Exercise aim — Lines that include "prodotti" make up the answer; copy all of them from the data below.

Extracted information —

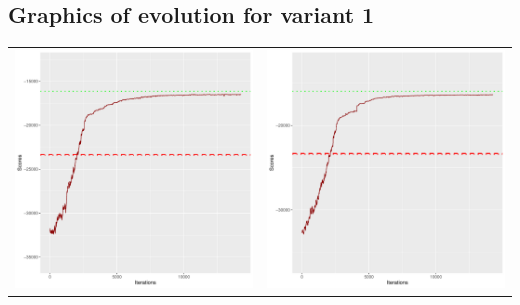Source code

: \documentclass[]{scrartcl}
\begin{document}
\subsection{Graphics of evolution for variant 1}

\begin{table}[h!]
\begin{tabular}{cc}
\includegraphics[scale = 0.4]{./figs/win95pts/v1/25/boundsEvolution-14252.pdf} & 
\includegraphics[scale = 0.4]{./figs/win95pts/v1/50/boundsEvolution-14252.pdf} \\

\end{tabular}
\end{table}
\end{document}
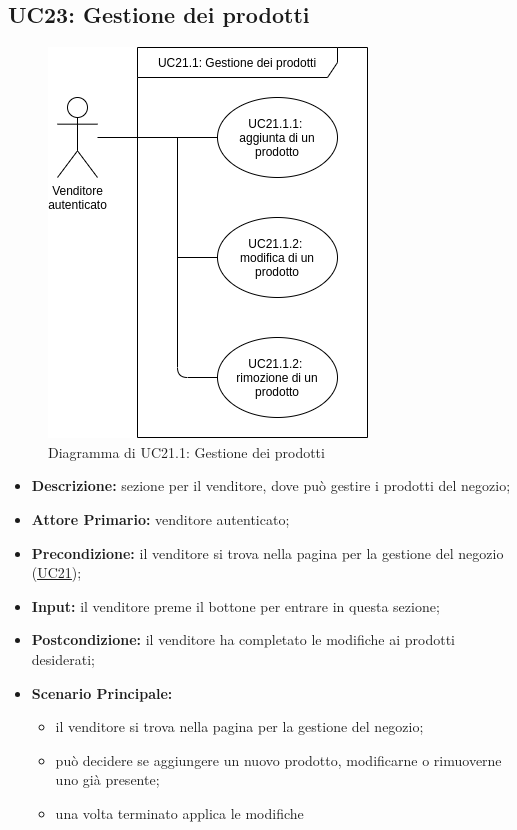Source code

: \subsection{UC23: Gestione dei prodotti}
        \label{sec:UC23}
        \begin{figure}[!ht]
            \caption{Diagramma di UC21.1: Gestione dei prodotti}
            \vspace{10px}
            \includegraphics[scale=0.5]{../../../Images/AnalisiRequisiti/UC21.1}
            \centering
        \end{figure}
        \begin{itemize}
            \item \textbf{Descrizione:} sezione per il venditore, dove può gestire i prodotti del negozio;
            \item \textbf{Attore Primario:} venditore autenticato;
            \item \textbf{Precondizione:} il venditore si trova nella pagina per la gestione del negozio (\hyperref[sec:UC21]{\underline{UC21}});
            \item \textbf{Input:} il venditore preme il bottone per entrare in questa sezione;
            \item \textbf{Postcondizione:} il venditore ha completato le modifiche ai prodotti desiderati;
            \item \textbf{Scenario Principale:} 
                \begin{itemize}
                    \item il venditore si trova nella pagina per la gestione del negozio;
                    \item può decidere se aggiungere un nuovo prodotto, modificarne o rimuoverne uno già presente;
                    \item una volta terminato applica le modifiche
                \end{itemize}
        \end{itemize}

Result of this exercise —
: \subsection{UC23: Gestione dei prodotti}
            \caption{Diagramma di UC21.1: Gestione dei prodotti}
            \item \textbf{Descrizione:} sezione per il venditore, dove può gestire i prodotti del negozio;
            \item \textbf{Postcondizione:} il venditore ha completato le modifiche ai prodotti desiderati;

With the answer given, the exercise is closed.